CHAPTER 15
THE DEBATE OVER MONETARY AND FISCAL POLICY
TEST YOURSELF
2.
Year
Velocity
2010
8.15
2011
7.19
2012
6.64
2013
6.34
The money supply was
increased in 2008 in response to the financial crisis and economic downturn.
At the same time, the velocity of money has declined most likely as a
result of this significant economic downturn.
The decline in velocity over these years is in contrast to the
substantial increase from 1975 to 1995.
However, of that time period there was some volatility and years in
which velocity declined. In that
sense, the trends from both time periods are somewhat similar.
DISCUSSION QUESTIONS
2.
Textbook
Figure 1 shows that V2 is much more stable than V1
over the long run; in fact there is no long run trend in V2. If
the Fed targets M1, therefore, it may actually destabilize the economy; it
would be more sensible to target M2.
3.
The policy lag is the
time it takes to enact a change in macroeconomic policy.
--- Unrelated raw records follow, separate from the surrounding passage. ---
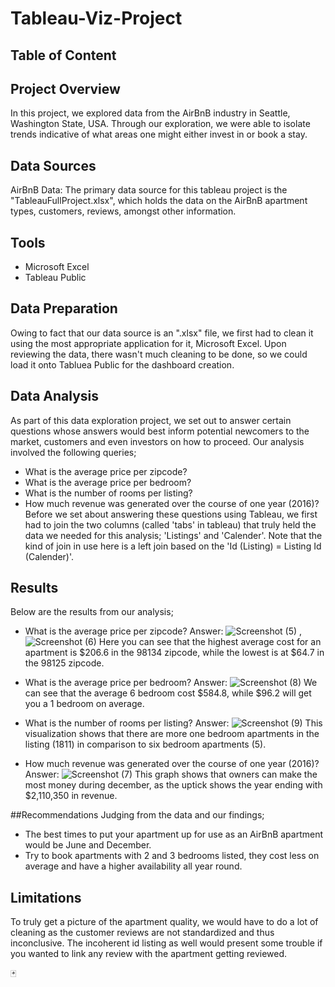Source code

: # Tableau-Viz-Project

## Table of Content

## Project Overview
In this project, we explored data from the AirBnB industry in Seattle, Washington State, USA. Through our exploration, we were able to isolate trends indicative of what areas one might either invest in or book a stay. 

## Data Sources
AirBnB Data: The primary data source for this tableau project is the "TableauFullProject.xlsx", which holds the data on the AirBnB apartment types, customers, reviews, amongst other information.

## Tools
- Microsoft Excel
- Tableau Public

## Data Preparation
Owing to fact that our data source is an ".xlsx" file, we first had to clean it using the most appropriate application for it, Microsoft Excel. Upon reviewing the data, there wasn't much cleaning to be done, so we could load it onto Tabluea Public for the dashboard creation.

## Data Analysis
As part of this data exploration project, we set out to answer certain questions whose answers would best inform potential newcomers to the market, customers and even investors on how to proceed. Our analysis involved the following queries;
- What is the average price per zipcode?
- What is the average price per bedroom?
- What is the number of rooms per listing?
- How much revenue was generated over the course of one year (2016)?
Before we set about answering these questions using Tableau, we first had to join the two columns (called 'tabs' in tableau) that truly held the data we needed for this analysis; 'Listings' and 'Calender'.
Note that the kind of join in use here is a left join based on the 'Id (Listing) = Listing Id (Calender)'.

## Results
Below are the results from our analysis;
- What is the average price per zipcode?
Answer: ![Screenshot (5)](https://github.com/user-attachments/assets/acefd9d0-17fd-454e-9a21-96b68a2ee956) , ![Screenshot (6)](https://github.com/user-attachments/assets/6ad5013c-8bd0-4257-9a17-5cb75ea2d123)
Here you can see that the highest average cost for an apartment is $206.6 in the 98134 zipcode, while the lowest is at $64.7 in the 98125 zipcode.

- What is the average price per bedroom?
Answer: ![Screenshot (8)](https://github.com/user-attachments/assets/52e0545f-6b50-4473-9bee-01f2c4b68b99)
We can see that the average 6 bedroom cost $584.8, while $96.2 will get you a 1 bedroom on average.

- What is the number of rooms per listing?
Answer: ![Screenshot (9)](https://github.com/user-attachments/assets/e18f121f-62a1-474f-9d06-57851ea24b68)
This visualization shows that there are more one bedroom apartments in the listing (1811) in comparison to six bedroom apartments (5).

- How much revenue was generated over the course of one year (2016)?
Answer: ![Screenshot (7)](https://github.com/user-attachments/assets/c4d0a8dd-33d3-4e45-a719-6647738e8796)
This graph shows that owners can make the most money during december, as the uptick shows the year ending with $2,110,350 in revenue.

##Recommendations
Judging from the data and our findings;
- The best times to put your apartment up for use as an AirBnB apartment would be June and December.
- Try to book apartments with 2 and 3 bedrooms listed, they cost less on average and have a higher availability all year round.

## Limitations
To truly get a picture of the apartment quality, we would have to do a lot of cleaning as the customer reviews are not standardized and thus inconclusive. The incoherent id listing as well would present some trouble if you wanted to link any review with the apartment getting reviewed.

🃏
The expenditure lag
is the time it takes for that change in policy to affect the economy, once
enacted. Monetary policy has a much shorter policy lag, since the Federal
Open Market Committee can make any decision it wishes at its monthly
meeting, while taxation or expenditure changes often take months, even
years, to work their way through the administration and Congress. Fiscal
policy has the shorter expenditure lag, however, since the early rounds of
the multiplier are the more powerful, and since consumption adjusts more
quickly than investment. The response of business investment plans to
changes in interest rates may take a year or more to occur.